> **Exercise objective**
Select and copy out every line in the records containing "connection".

> **Records for the exercise**
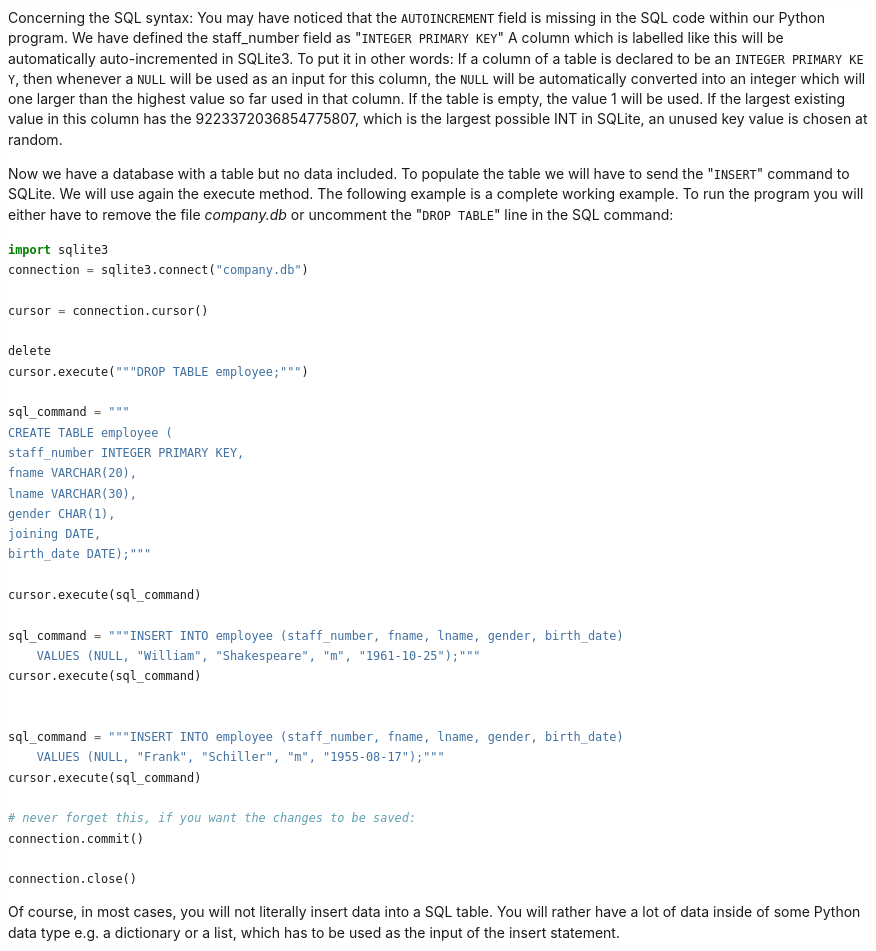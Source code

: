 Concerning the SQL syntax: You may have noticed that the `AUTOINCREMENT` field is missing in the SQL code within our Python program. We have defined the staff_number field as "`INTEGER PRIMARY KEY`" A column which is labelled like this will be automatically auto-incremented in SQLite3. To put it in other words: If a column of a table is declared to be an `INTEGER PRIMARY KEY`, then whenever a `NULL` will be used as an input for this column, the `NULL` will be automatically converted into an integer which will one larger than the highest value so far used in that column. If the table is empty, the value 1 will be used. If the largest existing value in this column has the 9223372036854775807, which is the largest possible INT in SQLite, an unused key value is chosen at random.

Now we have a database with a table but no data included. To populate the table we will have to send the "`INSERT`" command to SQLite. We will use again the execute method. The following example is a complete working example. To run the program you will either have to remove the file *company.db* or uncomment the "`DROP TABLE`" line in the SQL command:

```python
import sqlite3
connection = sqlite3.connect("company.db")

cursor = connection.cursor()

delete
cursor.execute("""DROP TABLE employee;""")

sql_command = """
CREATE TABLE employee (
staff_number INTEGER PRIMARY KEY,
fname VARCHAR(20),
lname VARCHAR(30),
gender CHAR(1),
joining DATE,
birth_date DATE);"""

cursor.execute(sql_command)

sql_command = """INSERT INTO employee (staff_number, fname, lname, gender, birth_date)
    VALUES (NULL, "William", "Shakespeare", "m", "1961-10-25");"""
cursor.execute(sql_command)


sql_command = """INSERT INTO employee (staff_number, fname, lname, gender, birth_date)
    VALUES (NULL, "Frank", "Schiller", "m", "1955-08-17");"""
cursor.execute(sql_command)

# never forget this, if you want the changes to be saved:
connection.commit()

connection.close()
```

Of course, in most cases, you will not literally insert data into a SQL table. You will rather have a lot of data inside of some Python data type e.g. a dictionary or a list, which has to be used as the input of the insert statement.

...

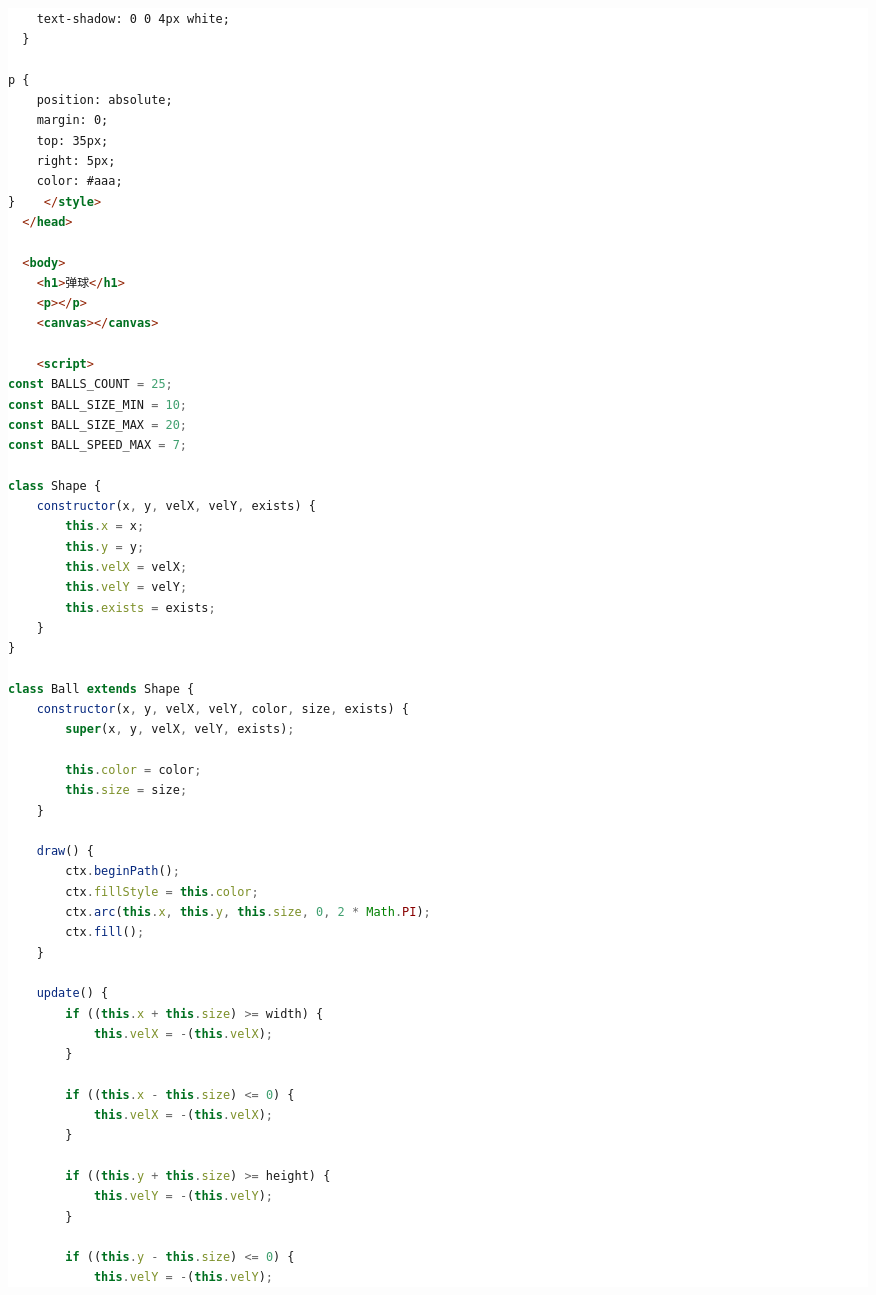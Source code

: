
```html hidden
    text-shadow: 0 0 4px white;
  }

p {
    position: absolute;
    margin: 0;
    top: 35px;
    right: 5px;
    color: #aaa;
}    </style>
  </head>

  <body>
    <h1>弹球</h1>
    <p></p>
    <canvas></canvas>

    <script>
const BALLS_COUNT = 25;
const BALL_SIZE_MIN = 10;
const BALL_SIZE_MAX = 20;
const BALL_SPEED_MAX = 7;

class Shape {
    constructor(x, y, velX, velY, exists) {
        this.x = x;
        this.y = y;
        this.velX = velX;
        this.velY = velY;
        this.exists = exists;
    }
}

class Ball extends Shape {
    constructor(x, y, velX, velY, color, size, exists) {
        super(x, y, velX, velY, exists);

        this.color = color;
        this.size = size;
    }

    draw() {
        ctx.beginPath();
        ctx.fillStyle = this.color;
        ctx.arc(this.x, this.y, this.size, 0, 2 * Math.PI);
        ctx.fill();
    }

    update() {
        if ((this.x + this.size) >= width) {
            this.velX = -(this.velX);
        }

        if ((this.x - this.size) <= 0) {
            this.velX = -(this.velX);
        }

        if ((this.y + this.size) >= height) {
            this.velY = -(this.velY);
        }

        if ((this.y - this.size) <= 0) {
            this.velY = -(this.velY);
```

> **Response to this task**
connection = sqlite3.connect("company.db")
cursor = connection.cursor()
connection.commit()
connection.close()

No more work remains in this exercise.